Apple has backed off some of its original demands for such purchases. Originally, apps that sold anything substantive outside the app, like say a subscription to Hulu Plus, were required to offer the same purchase in-app, with a price less than or equal to the outside price. Since anything purchased via the normal in-app purchasing APIs in iOS meant that Apple would get a 30 percent cut ---- well, you can see the reasoning Apple had behind the move.
However, some apps, like Amazon.com, worked around that by redirecting users to Safari and having them go to a site where they could make purchases. Good idea? It was, but it was banned.
Apple made changes to these policies earlier this month. The modifications said that in-app pricing could be set by the publisher. That means that a publisher could make up for Apple's cut by raising in-app prices by 30 percent, if it wanted to.

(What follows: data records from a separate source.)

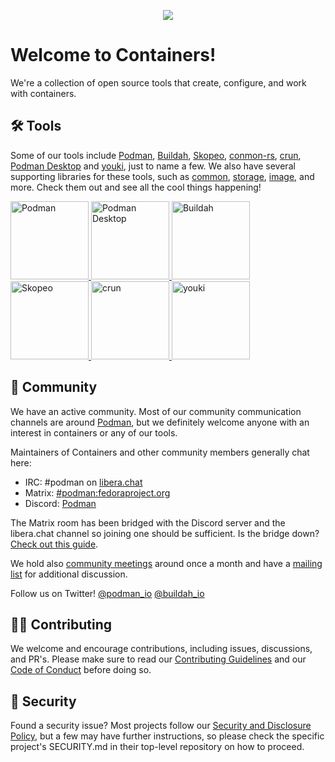 <a href="Containers"><p align="center">
<img src="https://github.com/containers/common/blob/main/logos/containers-full-horiz.png"/>
</p></a>

# Welcome to Containers!
We're a collection of open source tools that create, configure, and work with containers.

## 🛠️ Tools
Some of our tools include [Podman](https://github.com/containers/podman), [Buildah](https://github.com/containers/buildah), [Skopeo](https://github.com/containers/skopeo), [conmon-rs](https://github.com/containers/conmon-rs), [crun](https://github.com/containers/crun), [Podman Desktop](https://github.com/containers/podman-desktop) and [youki](https://github.com/containers/youki), just to name a few. We also have several supporting libraries for these tools, such as [common](https://github.com/containers/common), [storage](https://github.com/containers/storage), [image](https://github.com/containers/image), and more. Check them out and see all the cool things happening!
<p align="left">
   <a href="https://github.com/containers/podman">
    <img src="https://github.com/containers/common/blob/main/logos/logo_circle_podman.png" alt="Podman" width="125px"/>
  </a>
  <a href="https://github.com/containers/podman-desktop">
    <img src="https://github.com/containers/common/blob/main/logos/logo_circle_podmandesktop.png" alt="Podman Desktop" width="125px"/>
  </a>
  <a href="https://github.com/containers/buildah">
    <img src="https://github.com/containers/common/blob/main/logos/logo_circle_buildah.png" alt="Buildah" width="125px"/>
  </a>
  <a href="https://github.com/containers/skopeo">
    <img src="https://github.com/containers/common/blob/main/logos/logo_circle_skopeo.png" alt="Skopeo" width="125px"/>
  </a>
  <a href="https://github.com/containers/crun">
    <img src="https://github.com/containers/common/blob/main/logos/logo_circle_crun.png" alt="crun" width="125px"/>
  </a>
  <a href="https://github.com/containers/youki">
    <img src="https://github.com/containers/common/blob/main/logos/logo_circle_youki.png" alt="youki" width="125px"/>
  </a>
</p>

## 🤝 Community
We have an active community. Most of our community communication channels are around [Podman](https://github.com/containers/podman), but we definitely welcome anyone with an interest in containers or any of our tools.

Maintainers of Containers and other community members generally chat here:
- IRC: #podman on [libera.chat](https://libera.chat/)
- Matrix: [#podman:fedoraproject.org](https://matrix.to/#/#podman:fedoraproject.org)
- Discord: [Podman](https://discord.com/invite/x5GzFF6QH4)

The Matrix room has been bridged with the Discord server and the libera.chat channel so joining one should be sufficient. Is the bridge down? [Check out this guide](https://github.com/containers/podman-desktop/wiki/Matrix-and-Discord-bridge-care-and-feeding).

We hold also [community meetings](https://podman.io/community/#community-meetings) around once a month and have a [mailing list](https://podman.io/community/#mailing-list) for additional discussion.

Follow us on Twitter! [@podman_io](https://twitter.com/podman_io) [@buildah_io](https://twitter.com/buildah_io)

## 👩‍💻 Contributing
We welcome and encourage contributions, including issues, discussions, and PR's. Please make sure to read our [Contributing Guidelines](https://github.com/containers/common/blob/main/CONTRIBUTING.md) and our [Code of Conduct](https://github.com/containers/common/blob/main/CODE-OF-CONDUCT.md) before doing so.

## 🔐 Security
Found a security issue? Most projects follow our [Security and Disclosure Policy](https://github.com/containers/common/blob/main/SECURITY.md), but a few may have further instructions, so please check the specific project's SECURITY.md in their top-level repository on how to proceed.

However, one important ban still remained: no links to external sites in-app. That means that Amazon.com's main app, and its Kindle app, as well as Barnes and Noble's app, would all be in violation, if unchanged.
Just last week, Hulu Plus became the highest profile app to comply with the changes, removing its link to subscribe to the Hulu Plus service.
For now, the Amazon.com, Kindle, and Barnes and Noble apps are still in the App Store. They haven't been updated for a while, which means they don't conform to Apple's requirements. Tomorrow morning, will they still be there?